Problem requirements
Return exactly the lines below, starting with the one that has "然而，這個故事並沒有停留在如" and going on through the one that has "根據創世記中的記載，神讓三者".

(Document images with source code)
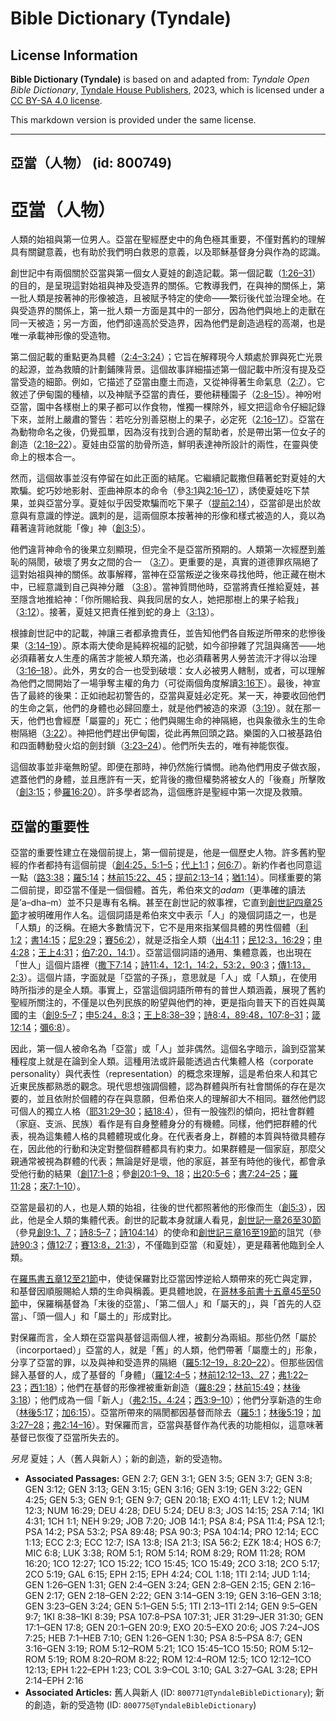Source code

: # Bible Dictionary (Tyndale)

## License Information

**Bible Dictionary (Tyndale)** is based on and adapted from: _Tyndale Open Bible Dictionary_, [Tyndale House Publishers](https://tyndaleopenresources.com/), 2023, which is licensed under a [CC BY-SA 4.0 license](https://creativecommons.org/licenses/by-sa/4.0/legalcode.en).

This markdown version is provided under the same license.



--------------------------------

## 亞當（人物） (id: 800749)

亞當（人物）
======

人類的始祖與第一位男人。亞當在聖經歷史中的角色極其重要，不僅對舊約的理解具有關鍵意義，也有助於我們明白救恩的意義，以及耶穌基督身分與作為的認識。

創世記中有兩個關於亞當與第一個女人夏娃的創造記載。第一個記載（[1:26–31](https://ref.ly/Gen1:26-Gen1:31)）的目的，是呈現這對始祖與神及受造界的關係。它教導我們，在與神的關係上，第一批人類是按著神的形像被造，且被賦予特定的使命——繁衍後代並治理全地。在與受造界的關係上，第一批人類一方面是其中的一部分，因為他們與地上的走獸在同一天被造；另一方面，他們卻遠高於受造界，因為他們是創造過程的高潮，也是唯一承載神形像的受造物。

第二個記載的重點更為具體（[2:4–3:24](https://ref.ly/Gen2:4-Gen3:24)）；它旨在解釋現今人類處於罪與死亡光景的起源，並為救贖的計劃鋪陳背景。這個故事詳細描述第一個記載中所沒有提及亞當受造的細節。例如，它描述了亞當由塵土而造，又從神得著生命氣息（[2:7](https://ref.ly/Gen2:7)）。它敘述了伊甸園的種植，以及神賦予亞當的責任，要他耕種園子（[2:8–15](https://ref.ly/Gen2:8-Gen2:15)）。神吩咐亞當，園中各樣樹上的果子都可以作食物，惟獨一棵除外，經文把這命令仔細記錄下來，並附上嚴肅的警告：若吃分別善惡樹上的果子，必定死（[2:16–17](https://ref.ly/Gen2:16-Gen2:17)）。亞當在為動物命名之後，仍覺孤單，因為沒有找到合適的幫助者，於是帶出第一位女子的創造（[2:18–22](https://ref.ly/Gen2:18-Gen2:22)）。夏娃由亞當的肋骨所造，鮮明表達神所設計的兩性，在靈與使命上的根本合一。

然而，這個故事並沒有停留在如此正面的結尾。它繼續記載撒但藉著蛇對夏娃的大欺騙。蛇巧妙地影射、歪曲神原本的命令（參[3:1](https://ref.ly/Gen3:1)與[2:16–17](https://ref.ly/Gen2:16-Gen2:17)），誘使夏娃吃下禁果，並與亞當分享。夏娃似乎因受欺騙而吃下果子（[提前2:14](https://ref.ly/1Tim2:14)），亞當卻是出於故意與有意識的悖逆。諷刺的是，這兩個原本按著神的形像和樣式被造的人，竟以為藉著違背祂就能「像」神（[創3:5](https://ref.ly/Gen3:5)）。

他們違背神命令的後果立刻顯現，但完全不是亞當所預期的。人類第一次經歷到羞恥的隔閡，破壞了男女之間的合一 （[3:7](https://ref.ly/Gen3:7)）。更重要的是，真實的道德罪疚隔絕了這對始祖與神的關係。故事解釋，當神在亞當叛逆之後來尋找他時，他正藏在樹木中，已經意識到自己與神分離 （[3:8](https://ref.ly/Gen3:8)）。當神質問他時，亞當將責任推給夏娃，甚至隱含地推給神：「你所賜給我、與我同居的女人，她把那樹上的果子給我」（[3:12](https://ref.ly/Gen3:12)）。接著，夏娃又把責任推到蛇的身上（[3:13](https://ref.ly/Gen3:13)）。

根據創世記中的記載，神讓三者都承擔責任，並告知他們各自叛逆所帶來的悲慘後果（[3:14–19](https://ref.ly/Gen3:14-Gen3:19)）。原本兩大使命是純粹祝福的記號，如今卻摻雜了咒詛與痛苦——地必須藉著女人生產的痛苦才能被人類充滿，也必須藉著男人勞苦流汗才得以治理（[3:16–18](https://ref.ly/Gen3:16-Gen3:18)）。此外，男女的合一也受到破壞：女人必被男人轄制，或者，可以理解為他們之間開始了一場爭奪主權的角力（可從兩個角度解讀[3:16下](https://ref.ly/Gen3:16)）。最後，神宣告了最終的後果：正如祂起初警告的，亞當與夏娃必定死。某一天，神要收回他們的生命之氣，他們的身體也必歸回塵土，就是他們被造的來源（[3:19](https://ref.ly/Gen3:19)）。就在那一天，他們也會經歷「屬靈的」死亡；他們與賜生命的神隔絕，也與象徵永生的生命樹隔絕（[3:22](https://ref.ly/Gen3:22)）。神把他們趕出伊甸園，從此再無回頭之路。樂園的入口被基路伯和四面轉動發火焰的劍封鎖（[3:23–24](https://ref.ly/Gen3:23-Gen3:24)）。他們所失去的，唯有神能恢復。

這個故事並非毫無盼望。即便在那時，神仍然施行憐憫。祂為他們用皮子做衣服，遮蓋他們的身體，並且應許有一天，蛇背後的撒但權勢將被女人的「後裔」所擊敗（[創3:15](https://ref.ly/Gen3:15)；參[羅16:20](https://ref.ly/Rom16:20)）。許多學者認為，這個應許是聖經中第一次提及救贖。

亞當的重要性
------

亞當的重要性建立在幾個前提上，第一個前提是，他是一個歷史人物。許多舊約聖經的作者都持有這個前提（[創4:25，](https://ref.ly/Gen4:25)[5:1–5](https://ref.ly/Gen5:1-Gen5:5)；[代上1:1](https://ref.ly/1Chr1:1)；[何6:7](https://ref.ly/Hos6:7)）。新約作者也同意這一點（[路3:38](https://ref.ly/Luke3:38)；[羅5:14](https://ref.ly/Rom5:14)；[林前15:22、45](https://ref.ly/1Cor15:22,1Cor15:45)；[提前2:13–14](https://ref.ly/1Tim2:13-1Tim2:14)；[猶1:14](https://ref.ly/Jude1:14)）。同樣重要的第二個前提，即亞當不僅是一個個體。首先，希伯來文的*adam*（更準確的讀法是’a–dha–m）並不只是專有名稱。甚至在創世記的敘事裡，它直到[創世記四章25節](https://ref.ly/Gen4:25)才被明確用作人名。這個詞語是希伯來文中表示「人」的幾個詞語之一，也是「人類」的泛稱。在絕大多數情況下，它不是用來指某個具體的男性個體（[利1:2](https://ref.ly/Lev1:2)；[書14:15](https://ref.ly/Josh14:15)；[尼9:29](https://ref.ly/Neh9:29)；[賽56:2](https://ref.ly/Isa56:2)），就是泛指全人類（[出4:11](https://ref.ly/Exod4:11)；[民12:3，](https://ref.ly/Num12:3)[16:29](https://ref.ly/Num16:29)；[申4:28](https://ref.ly/Deut4:28)；[王上4:31](https://ref.ly/1Kgs4:31)；[伯7:20，](https://ref.ly/Job7:20)[14:1](https://ref.ly/Job14:1)）。亞當這個詞語的通用、集體意義，也出現在「世人」這個片語裡（[撒下7:14](https://ref.ly/2Sam7:14)；[詩11:4，](https://ref.ly/Ps11:4)[12:1，](https://ref.ly/Ps12:1)[14:2，](https://ref.ly/Ps14:2)[53:2，](https://ref.ly/Ps53:2)[90:3](https://ref.ly/Ps90:3)；[傳1:13，](https://ref.ly/Eccl1:13)[2:3](https://ref.ly/Eccl2:3)）。這個片語，字面就是「亞當的子孫」，意思就是「人」或「人類」，在使用時所指涉的是全人類。事實上，亞當這個詞語所帶有的普世人類涵義，展現了舊約聖經所關注的，不僅是以色列民族的盼望與他們的神，更是指向普天下的百姓與萬國的主（[創9:5–7](https://ref.ly/Gen9:5-Gen9:7)；[申5:24，](https://ref.ly/Deut5:24)[8:3](https://ref.ly/Deut8:3)；[王上8:38–39](https://ref.ly/1Kgs8:38-1Kgs8:39)；[詩8:4，](https://ref.ly/Ps8:4)[89:48，](https://ref.ly/Ps89:48)[107:8–31](https://ref.ly/Ps107:8-Ps107:31)；[箴12:14](https://ref.ly/Prov12:14)；[彌6:8](https://ref.ly/Mic6:8)）。

因此，第一個人被命名為「亞當」或「人」並非偶然。這個名字暗示，論到亞當某種程度上就是在論到全人類。這種用法或許最能透過古代集體人格（corporate personality）與代表性（representation）的概念來理解，這是希伯來人和其它近東民族都熟悉的觀念。現代思想強調個體，認為群體與所有社會關係的存在是次要的，並且依附於個體的存在與意願，但希伯來人的理解卻大不相同。雖然他們認可個人的獨立人格（[耶31:29–30](https://ref.ly/Jer31:29-Jer31:30)；[結18:4](https://ref.ly/Ezek18:4)），但有一股強烈的傾向，把社會群體（家庭、支派、民族）看作是有自身整體身分的有機體。同樣，他們把群體的代表，視為這集體人格的具體體現或化身。在代表者身上，群體的本質與特徵具體存在，因此他的行動和決定對整個群體都具有約束力。如果群體是一個家庭，那麼父親通常被視為群體的代表；無論是好是壞，他的家庭，甚至有時他的後代，都會承受他行動的結果（[創17:1–8](https://ref.ly/Gen17:1-Gen17:8)；參[創20:1–9、18](https://ref.ly/Gen20:1-Gen20:9,Gen20:18)；[出20:5–6](https://ref.ly/Exod20:5-Exod20:6)；[書7:24–25](https://ref.ly/Josh7:24-Josh7:25)；[羅11:28](https://ref.ly/Rom11:28)；[來7:1–10](https://ref.ly/Heb7:1-Heb7:10)）。

亞當是最初的人，也是人類的始祖，往後的世代都照著他的形像而生（[創5:3](https://ref.ly/Gen5:3)），因此，他是全人類的集體代表。創世的記載本身就讓人看見，[創世記一章26至30節](https://ref.ly/Gen1:26)（參見[創9:1、7](https://ref.ly/Gen9:1,Gen1:7)；[詩8:5–7](https://ref.ly/Ps8:5-Ps1:7)；[詩104:14](https://ref.ly/Ps104:14)）的使命和[創世記三章16至19節](https://ref.ly/Gen3:16-Gen1:19)的詛咒（參[詩90:3](https://ref.ly/Ps90:3)；[傳12:7](https://ref.ly/Eccl12:7)；[賽13:8，](https://ref.ly/Isa13:8)[21:3](https://ref.ly/Isa21:3)），不僅臨到亞當（和夏娃），更是藉著他臨到全人類。

在[羅馬書五章12至21節](https://ref.ly/Rom5:12-Rom5:21)中，使徒保羅對比亞當因悖逆給人類帶來的死亡與定罪，和基督因順服賜給人類的生命與稱義。更具體地說，在[哥林多前書十五章45至50節](https://ref.ly/1Cor15:45-1Cor15:50)中，保羅稱基督為「末後的亞當」、「第二個人」和「屬天的」，與「首先的人亞當」、「頭一個人」和「屬土的」形成對比。

對保羅而言，全人類在亞當與基督這兩個人裡，被劃分為兩組。那些仍然「屬於（incorportaed）」亞當的人，就是「舊」的人類，他們帶著「屬塵土的」形象，分享了亞當的罪，以及與神和受造界的隔絕（[羅5:12–19，](https://ref.ly/Rom5:12-Rom5:19)[8:20–22](https://ref.ly/Rom8:20-Rom8:22)）。但那些因信歸入基督的人，成了基督的「身體」（[羅12:4–5](https://ref.ly/Rom12:4-Rom12:5)；[林前12:12–13、27](https://ref.ly/1Cor12:12-1Cor12:13,1Cor12:27)；[弗1:22–23](https://ref.ly/Eph1:22-Eph1:23)；[西1:18](https://ref.ly/Col1:18)）；他們在基督的形像裡被重新創造（[羅8:29](https://ref.ly/Rom8:29)；[林前15:49](https://ref.ly/1Cor15:49)；[林後3:18](https://ref.ly/2Cor3:18)）；他們成為一個「新人」（[弗2:15，](https://ref.ly/Eph2:15)[4:24](https://ref.ly/Eph4:24)；[西3:9–10](https://ref.ly/Col3:9-Col3:10)）；他們分享新造的生命（[林後5:17](https://ref.ly/2Cor5:17)；[加6:15](https://ref.ly/Gal6:15)）。亞當所帶來的隔閡都因基督而除去（[羅5:1](https://ref.ly/Rom5:1)；[林後5:19](https://ref.ly/2Cor5:19)；[加3:27–28](https://ref.ly/Gal3:27-Gal3:28)；[弗2:14–16](https://ref.ly/Eph2:14-Eph2:16)）。對保羅而言，亞當與基督作為代表的功能相似，這意味著基督已恢復了亞當所失去的。

*另見* 夏娃；人（舊人與新人）；新的創造，新的受造物。

* **Associated Passages:** GEN 2:7; GEN 3:1; GEN 3:5; GEN 3:7; GEN 3:8; GEN 3:12; GEN 3:13; GEN 3:15; GEN 3:16; GEN 3:19; GEN 3:22; GEN 4:25; GEN 5:3; GEN 9:1; GEN 9:7; GEN 20:18; EXO 4:11; LEV 1:2; NUM 12:3; NUM 16:29; DEU 4:28; DEU 5:24; DEU 8:3; JOS 14:15; 2SA 7:14; 1KI 4:31; 1CH 1:1; NEH 9:29; JOB 7:20; JOB 14:1; PSA 8:4; PSA 11:4; PSA 12:1; PSA 14:2; PSA 53:2; PSA 89:48; PSA 90:3; PSA 104:14; PRO 12:14; ECC 1:13; ECC 2:3; ECC 12:7; ISA 13:8; ISA 21:3; ISA 56:2; EZK 18:4; HOS 6:7; MIC 6:8; LUK 3:38; ROM 5:1; ROM 5:14; ROM 8:29; ROM 11:28; ROM 16:20; 1CO 12:27; 1CO 15:22; 1CO 15:45; 1CO 15:49; 2CO 3:18; 2CO 5:17; 2CO 5:19; GAL 6:15; EPH 2:15; EPH 4:24; COL 1:18; 1TI 2:14; JUD 1:14; GEN 1:26–GEN 1:31; GEN 2:4–GEN 3:24; GEN 2:8–GEN 2:15; GEN 2:16–GEN 2:17; GEN 2:18–GEN 2:22; GEN 3:14–GEN 3:19; GEN 3:16–GEN 3:18; GEN 3:23–GEN 3:24; GEN 5:1–GEN 5:5; 1TI 2:13–1TI 2:14; GEN 9:5–GEN 9:7; 1KI 8:38–1KI 8:39; PSA 107:8–PSA 107:31; JER 31:29–JER 31:30; GEN 17:1–GEN 17:8; GEN 20:1–GEN 20:9; EXO 20:5–EXO 20:6; JOS 7:24–JOS 7:25; HEB 7:1–HEB 7:10; GEN 1:26–GEN 1:30; PSA 8:5–PSA 8:7; GEN 3:16–GEN 3:19; ROM 5:12–ROM 5:21; 1CO 15:45–1CO 15:50; ROM 5:12–ROM 5:19; ROM 8:20–ROM 8:22; ROM 12:4–ROM 12:5; 1CO 12:12–1CO 12:13; EPH 1:22–EPH 1:23; COL 3:9–COL 3:10; GAL 3:27–GAL 3:28; EPH 2:14–EPH 2:16
* **Associated Articles:** 舊人與新人 (ID: `800771@TyndaleBibleDictionary`); 新的創造，新的受造物 (ID: `800775@TyndaleBibleDictionary`)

Solved exercise
然而，這個故事並沒有停留在如此正面的結尾。它繼續記載撒但藉著蛇對夏娃的大欺騙。蛇巧妙地影射、歪曲神原本的命令（參[3:1](https://ref.ly/Gen3:1)與[2:16–17](https://ref.ly/Gen2:16-Gen2:17)），誘使夏娃吃下禁果，並與亞當分享。夏娃似乎因受欺騙而吃下果子（[提前2:14](https://ref.ly/1Tim2:14)），亞當卻是出於故意與有意識的悖逆。諷刺的是，這兩個原本按著神的形像和樣式被造的人，竟以為藉著違背祂就能「像」神（[創3:5](https://ref.ly/Gen3:5)）。

他們違背神命令的後果立刻顯現，但完全不是亞當所預期的。人類第一次經歷到羞恥的隔閡，破壞了男女之間的合一 （[3:7](https://ref.ly/Gen3:7)）。更重要的是，真實的道德罪疚隔絕了這對始祖與神的關係。故事解釋，當神在亞當叛逆之後來尋找他時，他正藏在樹木中，已經意識到自己與神分離 （[3:8](https://ref.ly/Gen3:8)）。當神質問他時，亞當將責任推給夏娃，甚至隱含地推給神：「你所賜給我、與我同居的女人，她把那樹上的果子給我」（[3:12](https://ref.ly/Gen3:12)）。接著，夏娃又把責任推到蛇的身上（[3:13](https://ref.ly/Gen3:13)）。

根據創世記中的記載，神讓三者都承擔責任，並告知他們各自叛逆所帶來的悲慘後果（[3:14–19](https://ref.ly/Gen3:14-Gen3:19)）。原本兩大使命是純粹祝福的記號，如今卻摻雜了咒詛與痛苦——地必須藉著女人生產的痛苦才能被人類充滿，也必須藉著男人勞苦流汗才得以治理（[3:16–18](https://ref.ly/Gen3:16-Gen3:18)）。此外，男女的合一也受到破壞：女人必被男人轄制，或者，可以理解為他們之間開始了一場爭奪主權的角力（可從兩個角度解讀[3:16下](https://ref.ly/Gen3:16)）。最後，神宣告了最終的後果：正如祂起初警告的，亞當與夏娃必定死。某一天，神要收回他們的生命之氣，他們的身體也必歸回塵土，就是他們被造的來源（[3:19](https://ref.ly/Gen3:19)）。就在那一天，他們也會經歷「屬靈的」死亡；他們與賜生命的神隔絕，也與象徵永生的生命樹隔絕（[3:22](https://ref.ly/Gen3:22)）。神把他們趕出伊甸園，從此再無回頭之路。樂園的入口被基路伯和四面轉動發火焰的劍封鎖（[3:23–24](https://ref.ly/Gen3:23-Gen3:24)）。他們所失去的，唯有神能恢復。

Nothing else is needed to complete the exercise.